If you consider char[] as being a a string which you are the full owner 
of, you can change it at will, and 'string' as being a string which you 
are not the full owner of, as you can only read it then in many cases it 
doesn't make sense to pass a char[] to a function and get a 'string' 
back, unless the function has 'taken ownership' of the string data or is 
returning different string data which you are not the owner of.

The obvious case where it make sense is a property setter which might 
copy the input and return a 'string' reference to the copy.

In the cases above (splitlines, strip) it doesn't make sense for the 
function to 'take ownership' of the strings as they do not store them 
beyond the lifetime of the function call.

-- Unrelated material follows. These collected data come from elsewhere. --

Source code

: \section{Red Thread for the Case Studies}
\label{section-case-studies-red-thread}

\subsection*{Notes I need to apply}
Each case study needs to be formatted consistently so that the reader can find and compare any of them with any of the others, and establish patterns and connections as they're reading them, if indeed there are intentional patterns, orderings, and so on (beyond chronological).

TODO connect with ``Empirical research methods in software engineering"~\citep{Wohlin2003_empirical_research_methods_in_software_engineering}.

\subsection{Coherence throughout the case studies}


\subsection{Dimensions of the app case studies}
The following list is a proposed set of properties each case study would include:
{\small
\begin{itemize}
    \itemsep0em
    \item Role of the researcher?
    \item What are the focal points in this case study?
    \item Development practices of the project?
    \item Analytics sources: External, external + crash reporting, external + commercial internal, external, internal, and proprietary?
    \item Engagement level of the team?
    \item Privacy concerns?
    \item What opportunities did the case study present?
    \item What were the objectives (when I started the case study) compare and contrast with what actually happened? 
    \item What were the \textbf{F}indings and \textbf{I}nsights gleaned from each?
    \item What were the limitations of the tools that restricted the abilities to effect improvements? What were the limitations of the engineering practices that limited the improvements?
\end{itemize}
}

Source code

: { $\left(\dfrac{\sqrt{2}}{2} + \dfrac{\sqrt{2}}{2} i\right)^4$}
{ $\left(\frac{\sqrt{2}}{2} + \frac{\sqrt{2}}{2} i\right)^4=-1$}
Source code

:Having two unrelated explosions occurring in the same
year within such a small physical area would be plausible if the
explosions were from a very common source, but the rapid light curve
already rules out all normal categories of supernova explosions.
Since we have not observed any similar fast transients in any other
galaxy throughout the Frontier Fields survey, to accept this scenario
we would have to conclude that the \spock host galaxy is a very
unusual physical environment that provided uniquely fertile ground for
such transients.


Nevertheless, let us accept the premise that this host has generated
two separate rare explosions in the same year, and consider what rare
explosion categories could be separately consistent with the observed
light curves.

Therefore if passed a char[] they should return char[][] and char[] 
respectively.

Of course if passed 'string' they should return 'string[]' and 'string' 
respectively.

(The solution):

Given the requirements it seems templating is the obvious solution.  I 
have described in earlier posts (though these relate to tolower 
specifically):

http://www.digitalmars.com/webnews/newsgroups.php?art_group=digitalmars.D&article_id=55335
http://www.digitalmars.com/webnews/newsgroups.php?art_group=digitalmars.D&article_id=55337

All the phobos routines should likely be templated in the same fashion.

Regan
August 01, 2007
Re: const and phobos string functions
Regan Heath wrote:
> I wanted to post this real/concrete case of where 'const' and the 
> current phobos implementation of certain string routines combine to 
> cause a few irritations, inefficiencies and some IMO illogical behaviour.
> 
> Note in the code below 'remove' is a template function which uses 
> 'memmove' to remove an item from the array.
> 
> (The code):
> 
> char[][] tmp;
> 
> tmp = cast(char[][])splitlines(cast(string)read(a[3..$]));
> foreach(ref line; tmp) line = cast(char[])strip(line);
> for(int i = 0; i < tmp.length; i++)
> {
>   if (tmp[i].length == 0)
>     tmp.remove(i);
> }
> 
> (The problem):
> 
> Notice all the cast()'s required above.  I am of the belief that casting 
> should only be done in exceptional circumstances, and this shouldn't be 
> one of them.
> 
> If you consider char[] as being a a string which you are the full owner 
> of, you can change it at will, and 'string' as being a string which you 
> are not the full owner of, as you can only read it then in many cases it 
> doesn't make sense to pass a char[] to a function and get a 'string' 
> back, unless the function has 'taken ownership' of the string data or is 
> returning different string data which you are not the owner of.
> 
> The obvious case where it make sense is a property setter which might 
> copy the input and return a 'string' reference to the copy.
> 
> In the cases above (splitlines, strip) it doesn't make sense for the 
> function to 'take ownership' of the strings as they do not store them 
> beyond the lifetime of the function call.
> 
> Therefore if passed a char[] they should return char[][] and char[] 
> respectively.
> 
> Of course if passed 'string' they should return 'string[]' and 'string' 
> respectively.
> 
> (The solution):
> 
> Given the requirements it seems templating is the obvious solution.  I 
> have described in earlier posts (though these relate to tolower 
> specifically):
> 
> http://www.digitalmars.com/webnews/newsgroups.php?art_group=digitalmars.D&article_id=55335 
> 
> http://www.digitalmars.com/webnews/newsgroups.php?art_group=digitalmars.D&article_id=55337 
> 
> 
> All the phobos routines should likely be templated in the same fashion.
> 
> Regan

A lot of those casts go away if tmp is a string[].

-- 
Kirk McDonald
http://kirkmcdonald.blogspot.com
Pyd: Connecting D and Python
http://pyd.dsource.org
August 02, 2007
Re: const and phobos string functions
Kirk McDonald wrote:
> Regan Heath wrote:
>> Note in the code below 'remove' is a template function which uses 
>> 'memmove' to remove an item from the array.
>>
>> (The code):
>>
>> char[][] tmp;
>>
>> tmp = cast(char[][])splitlines(cast(string)read(a[3..$]));
>> foreach(ref line; tmp) line = cast(char[])strip(line);
>> for(int i = 0; i < tmp.length; i++)
>> {
>>   if (tmp[i].length == 0)
>>     tmp.remove(i);
>> }
> 
> A lot of those casts go away if tmp is a string[].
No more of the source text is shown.